## What to do
Pictures do not belong in the copy, so please give every entry below again exactly.
★ ★ ★
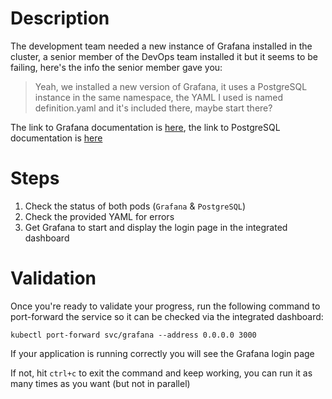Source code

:# Description
The development team needed a new instance of Grafana installed in the cluster, a senior member of the DevOps team installed it but it seems to be failing, here's the info the senior member gave you:

> Yeah, we installed a new version of Grafana, it uses a PostgreSQL instance in the same namespace, the YAML I used is named definition.yaml and it's included there, maybe start there?

The link to Grafana documentation is [here](https://grafana.com/docs/grafana/latest/administration/configuration/), the link to PostgreSQL documentation is [here](https://hub.docker.com/_/postgres)

# Steps
1. Check the status of both pods (`Grafana` & `PostgreSQL`)
2. Check the provided YAML for errors
3. Get Grafana to start and display the login page in the integrated dashboard 

# Validation
Once you're ready to validate your progress, run the following command to port-forward the service so it can be checked via the integrated dashboard:

`kubectl port-forward svc/grafana --address 0.0.0.0 3000`

If your application is running correctly you will see the Grafana login page

If not, hit `ctrl+c` to exit the command and keep working, you can run it as many times as you want (but not in parallel)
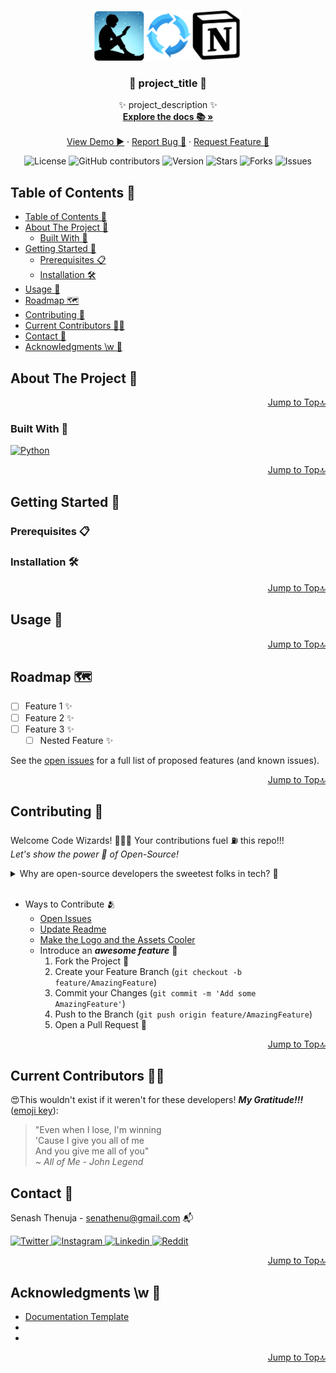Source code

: <a name="readme-top"></a>

<!-- PROJECT LOGO -->
<br>
<div align="center">
  <a href="https://github.com/SenaThenu/kindle-clippings-to-notion">
    <img src="readme-assets/logo.png" alt="Logo" height="80">
  </a>

<h3 align="center">🚀 project_title 🚀</h3>

  <p align="center">
    ✨ project_description ✨
    <br>
    <a href="https://github.com/SenaThenu/kindle-clippings-to-notion"><strong>Explore the docs 📚 »</strong></a>
    <br>
    <br>
    <a href="https://github.com/SenaThenu/kindle-clippings-to-notion">View Demo ▶️</a>
    ·
    <a href="https://github.com/SenaThenu/kindle-clippings-to-notion/issues">Report Bug 🐞</a>
    ·
    <a href="https://github.com/SenaThenu/kindle-clippings-to-notion/issues">Request Feature 🙌</a>
  </p>
</div>

<!-- PROJECT SHIELDS -->
<p align="center">
  <img src="https://img.shields.io/badge/license-MIT-blue.svg?labelColor=003694&color=ffffff" alt="License">
  <img src="https://img.shields.io/github/contributors/SenaThenu/kindle-clippings-to-notion?labelColor=003694&color=ffffff" alt="GitHub contributors" >
  <img src="https://img.shields.io/badge/version-1.0.0-yellow.svg?labelColor=003694&color=ffffff" alt="Version">
  <img src="https://img.shields.io/github/stars/SenaThenu/kindle-clippings-to-notion.svg?labelColor=003694&color=ffffff" alt="Stars">
  <img src="https://img.shields.io/github/forks/SenaThenu/kindle-clippings-to-notion.svg?labelColor=003694&color=ffffff" alt="Forks">
  <img src="https://img.shields.io/github/issues/SenaThenu/kindle-clippings-to-notion.svg?labelColor=003694&color=ffffff" alt="Issues">
</p>


<!-- TABLE OF CONTENTS -->
## Table of Contents 📜
- [Table of Contents 📜](#table-of-contents-)
- [About The Project 📖](#about-the-project-)
  - [Built With 🔧](#built-with-)
- [Getting Started 🚦](#getting-started-)
  - [Prerequisites 📋](#prerequisites-)
  - [Installation 🛠️](#installation-️)
- [Usage 🚀](#usage-)
- [Roadmap 🗺️](#roadmap-️)
- [Contributing 👋](#contributing-)
- [Current Contributors 🧙‍♂️](#current-contributors-️)
- [Contact 📧](#contact-)
- [Acknowledgments \\w 💖](#acknowledgments-w-)

<!-- ABOUT THE PROJECT -->
## About The Project 📖



<p align="right"><a href="#readme-top">Jump to Top🔝</a></p>


### Built With 🔧
<a href="https://www.python.org/"> <img src="https://img.shields.io/badge/Python-3570a0?style=for-the-badge&logo=python&logoColor=ffffff" alt="Python">
<p align="right"><a href="#readme-top">Jump to Top🔝</a></p>



<!-- GETTING STARTED -->
## Getting Started 🚦


### Prerequisites 📋



### Installation 🛠️


<p align="right"><a href="#readme-top">Jump to Top🔝</a></p>



<!-- USAGE EXAMPLES -->
## Usage 🚀


<p align="right"><a href="#readme-top">Jump to Top🔝</a></p>



<!-- ROADMAP -->
## Roadmap 🗺️

- [ ] Feature 1 ✨
- [ ] Feature 2 ✨
- [ ] Feature 3 ✨
    - [ ] Nested Feature ✨

See the [open issues](https://github.com/SenaThenu/kindle-clippings-to-notion/issues) for a full list of proposed features (and known issues).

<p align="right"><a href="#readme-top">Jump to Top🔝</a></p>



<!-- CONTRIBUTING -->
## Contributing 👋

Welcome Code Wizards! 🧙‍♂️✨ Your contributions fuel ⛽ this repo!!!
<br>
*Let's show the power 💪 of Open-Source!*

<details>
    <summary>Why are open-source developers the sweetest folks in tech? 🍭</summary>
    <p> Because they believe in sharing not only code but also <i>smiles 😄</i> and <i>love ❤️</i> through 0s and 1s!</p>
</details>

<br>

* Ways to Contribute 🫂
  * [Open Issues](https://github.com/SenaThenu/kindle-clippings-to-notion/issues)
  * [Update Readme](https://github.com/SenaThenu/kindle-clippings-to-notion/blob/main/README.md)
  * [Make the Logo and the Assets Cooler](https://github.com/SenaThenu/kindle-clippings-to-notion/tree/main/slides)
  * Introduce an ***awesome feature*** 💫
    1. Fork the Project 🍴
    2. Create your Feature Branch (`git checkout -b feature/AmazingFeature`)
    3. Commit your Changes (`git commit -m 'Add some AmazingFeature'`)
    4. Push to the Branch (`git push origin feature/AmazingFeature`)
    5. Open a Pull Request 🚀

<p align="right"><a href="#readme-top">Jump to Top🔝</a></p>

## Current Contributors 🧙‍♂️

😍This wouldn't exist if it weren't for these developers! ***My Gratitude!!!*** ([emoji key](https://allcontributors.org/docs/en/emoji-key)):
> "Even when I lose, I'm winning \
> 'Cause I give you all of me \
> And you give me all of you" \
> *~ All of Me - John Legend*

<!-- ALL-CONTRIBUTORS-LIST:START - Do not remove or modify this section -->
<!-- prettier-ignore-start -->
<!-- markdownlint-disable -->

<!-- markdownlint-restore -->
<!-- prettier-ignore-end -->

<!-- ALL-CONTRIBUTORS-LIST:END -->

<!-- CONTACT -->

<!-- TODO: Replace .all-contributorsrc -->
## Contact 📧

Senash Thenuja - senathenu@gmail.com 📬 

<a href="https://twitter.com/SenaThenu"> <img src="https://img.shields.io/badge/-022138?logo=x&logoColor=ffffff" alt="Twitter">
</a>
<a href="https://instagram.com/SenaThenu"> <img src="https://img.shields.io/badge/-d62976?logo=instagram&logoColor=ffffff" alt="Instagram">
<a href="https://www.linkedin.com/in/SenaThenu/"> <img src="https://img.shields.io/badge/-0072b1?logo=linkedin&logoColor=ffffff" alt="Linkedin">
<a href="https://www.reddit.com/user/SenaThenu"> <img src="https://img.shields.io/badge/-FF5700?logo=reddit&logoColor=ffffff" alt="Reddit">
</a>
<p align="right"><a href="#readme-top">Jump to Top🔝</a></p>



<!-- ACKNOWLEDGMENTS -->
## Acknowledgments \w 💖

* [Documentation Template](https://github.com/othneildrew/Best-README-Template)
* []()
* []()

<p align="right"><a href="#readme-top">Jump to Top🔝</a></p>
★ ★ ★
## Answer
Source code

:# Description
The development team needed a new instance of Grafana installed in the cluster, a senior member of the DevOps team installed it but it seems to be failing, here's the info the senior member gave you:

> Yeah, we installed a new version of Grafana, it uses a PostgreSQL instance in the same namespace, the YAML I used is named definition.yaml and it's included there, maybe start there?

The link to Grafana documentation is [here](https://grafana.com/docs/grafana/latest/administration/configuration/), the link to PostgreSQL documentation is [here](https://hub.docker.com/_/postgres)

# Steps
1. Check the status of both pods (`Grafana` & `PostgreSQL`)
2. Check the provided YAML for errors
3. Get Grafana to start and display the login page in the integrated dashboard 

# Validation
Once you're ready to validate your progress, run the following command to port-forward the service so it can be checked via the integrated dashboard:

`kubectl port-forward svc/grafana --address 0.0.0.0 3000`

If your application is running correctly you will see the Grafana login page

If not, hit `ctrl+c` to exit the command and keep working, you can run it as many times as you want (but not in parallel)
Source code

: <a name="readme-top"></a>

<!-- PROJECT LOGO -->
<br>
<div align="center">
  <a href="https://github.com/SenaThenu/kindle-clippings-to-notion">
    <img src="readme-assets/logo.png" alt="Logo" height="80">
  </a>

<h3 align="center">🚀 project_title 🚀</h3>

  <p align="center">
    ✨ project_description ✨
    <br>
    <a href="https://github.com/SenaThenu/kindle-clippings-to-notion"><strong>Explore the docs 📚 »</strong></a>
    <br>
    <br>
    <a href="https://github.com/SenaThenu/kindle-clippings-to-notion">View Demo ▶️</a>
    ·
    <a href="https://github.com/SenaThenu/kindle-clippings-to-notion/issues">Report Bug 🐞</a>
    ·
    <a href="https://github.com/SenaThenu/kindle-clippings-to-notion/issues">Request Feature 🙌</a>
  </p>
</div>

<!-- PROJECT SHIELDS -->
<p align="center">
  <img src="https://img.shields.io/badge/license-MIT-blue.svg?labelColor=003694&color=ffffff" alt="License">
  <img src="https://img.shields.io/github/contributors/SenaThenu/kindle-clippings-to-notion?labelColor=003694&color=ffffff" alt="GitHub contributors" >
  <img src="https://img.shields.io/badge/version-1.0.0-yellow.svg?labelColor=003694&color=ffffff" alt="Version">
  <img src="https://img.shields.io/github/stars/SenaThenu/kindle-clippings-to-notion.svg?labelColor=003694&color=ffffff" alt="Stars">
  <img src="https://img.shields.io/github/forks/SenaThenu/kindle-clippings-to-notion.svg?labelColor=003694&color=ffffff" alt="Forks">
  <img src="https://img.shields.io/github/issues/SenaThenu/kindle-clippings-to-notion.svg?labelColor=003694&color=ffffff" alt="Issues">
</p>


<!-- TABLE OF CONTENTS -->
## Table of Contents 📜
- [Table of Contents 📜](#table-of-contents-)
- [About The Project 📖](#about-the-project-)
  - [Built With 🔧](#built-with-)
- [Getting Started 🚦](#getting-started-)
  - [Prerequisites 📋](#prerequisites-)
  - [Installation 🛠️](#installation-️)
- [Usage 🚀](#usage-)
- [Roadmap 🗺️](#roadmap-️)
- [Contributing 👋](#contributing-)
- [Current Contributors 🧙‍♂️](#current-contributors-️)
- [Contact 📧](#contact-)
- [Acknowledgments \\w 💖](#acknowledgments-w-)

<!-- ABOUT THE PROJECT -->
## About The Project 📖



<p align="right"><a href="#readme-top">Jump to Top🔝</a></p>


### Built With 🔧
<a href="https://www.python.org/"> <img src="https://img.shields.io/badge/Python-3570a0?style=for-the-badge&logo=python&logoColor=ffffff" alt="Python">
<p align="right"><a href="#readme-top">Jump to Top🔝</a></p>



<!-- GETTING STARTED -->
## Getting Started 🚦


### Prerequisites 📋



### Installation 🛠️


<p align="right"><a href="#readme-top">Jump to Top🔝</a></p>



<!-- USAGE EXAMPLES -->
## Usage 🚀


<p align="right"><a href="#readme-top">Jump to Top🔝</a></p>



<!-- ROADMAP -->
## Roadmap 🗺️

- [ ] Feature 1 ✨
- [ ] Feature 2 ✨
- [ ] Feature 3 ✨
    - [ ] Nested Feature ✨

See the [open issues](https://github.com/SenaThenu/kindle-clippings-to-notion/issues) for a full list of proposed features (and known issues).

<p align="right"><a href="#readme-top">Jump to Top🔝</a></p>



<!-- CONTRIBUTING -->
## Contributing 👋

Welcome Code Wizards! 🧙‍♂️✨ Your contributions fuel ⛽ this repo!!!
<br>
*Let's show the power 💪 of Open-Source!*

<details>
    <summary>Why are open-source developers the sweetest folks in tech? 🍭</summary>
    <p> Because they believe in sharing not only code but also <i>smiles 😄</i> and <i>love ❤️</i> through 0s and 1s!</p>
</details>

<br>

* Ways to Contribute 🫂
  * [Open Issues](https://github.com/SenaThenu/kindle-clippings-to-notion/issues)
  * [Update Readme](https://github.com/SenaThenu/kindle-clippings-to-notion/blob/main/README.md)
  * [Make the Logo and the Assets Cooler](https://github.com/SenaThenu/kindle-clippings-to-notion/tree/main/slides)
  * Introduce an ***awesome feature*** 💫
    1. Fork the Project 🍴
    2. Create your Feature Branch (`git checkout -b feature/AmazingFeature`)
    3. Commit your Changes (`git commit -m 'Add some AmazingFeature'`)
    4. Push to the Branch (`git push origin feature/AmazingFeature`)
    5. Open a Pull Request 🚀

<p align="right"><a href="#readme-top">Jump to Top🔝</a></p>

## Current Contributors 🧙‍♂️

😍This wouldn't exist if it weren't for these developers! ***My Gratitude!!!*** ([emoji key](https://allcontributors.org/docs/en/emoji-key)):
> "Even when I lose, I'm winning \
> 'Cause I give you all of me \
> And you give me all of you" \
> *~ All of Me - John Legend*

<!-- ALL-CONTRIBUTORS-LIST:START - Do not remove or modify this section -->
<!-- prettier-ignore-start -->
<!-- markdownlint-disable -->

<!-- markdownlint-restore -->
<!-- prettier-ignore-end -->

<!-- ALL-CONTRIBUTORS-LIST:END -->

<!-- CONTACT -->

<!-- TODO: Replace .all-contributorsrc -->
## Contact 📧

Senash Thenuja - senathenu@gmail.com 📬 

<a href="https://twitter.com/SenaThenu"> <img src="https://img.shields.io/badge/-022138?logo=x&logoColor=ffffff" alt="Twitter">
</a>
<a href="https://instagram.com/SenaThenu"> <img src="https://img.shields.io/badge/-d62976?logo=instagram&logoColor=ffffff" alt="Instagram">
<a href="https://www.linkedin.com/in/SenaThenu/"> <img src="https://img.shields.io/badge/-0072b1?logo=linkedin&logoColor=ffffff" alt="Linkedin">
<a href="https://www.reddit.com/user/SenaThenu"> <img src="https://img.shields.io/badge/-FF5700?logo=reddit&logoColor=ffffff" alt="Reddit">
</a>
<p align="right"><a href="#readme-top">Jump to Top🔝</a></p>



<!-- ACKNOWLEDGMENTS -->
## Acknowledgments \w 💖

* [Documentation Template](https://github.com/othneildrew/Best-README-Template)
* []()
* []()

<p align="right"><a href="#readme-top">Jump to Top🔝</a></p>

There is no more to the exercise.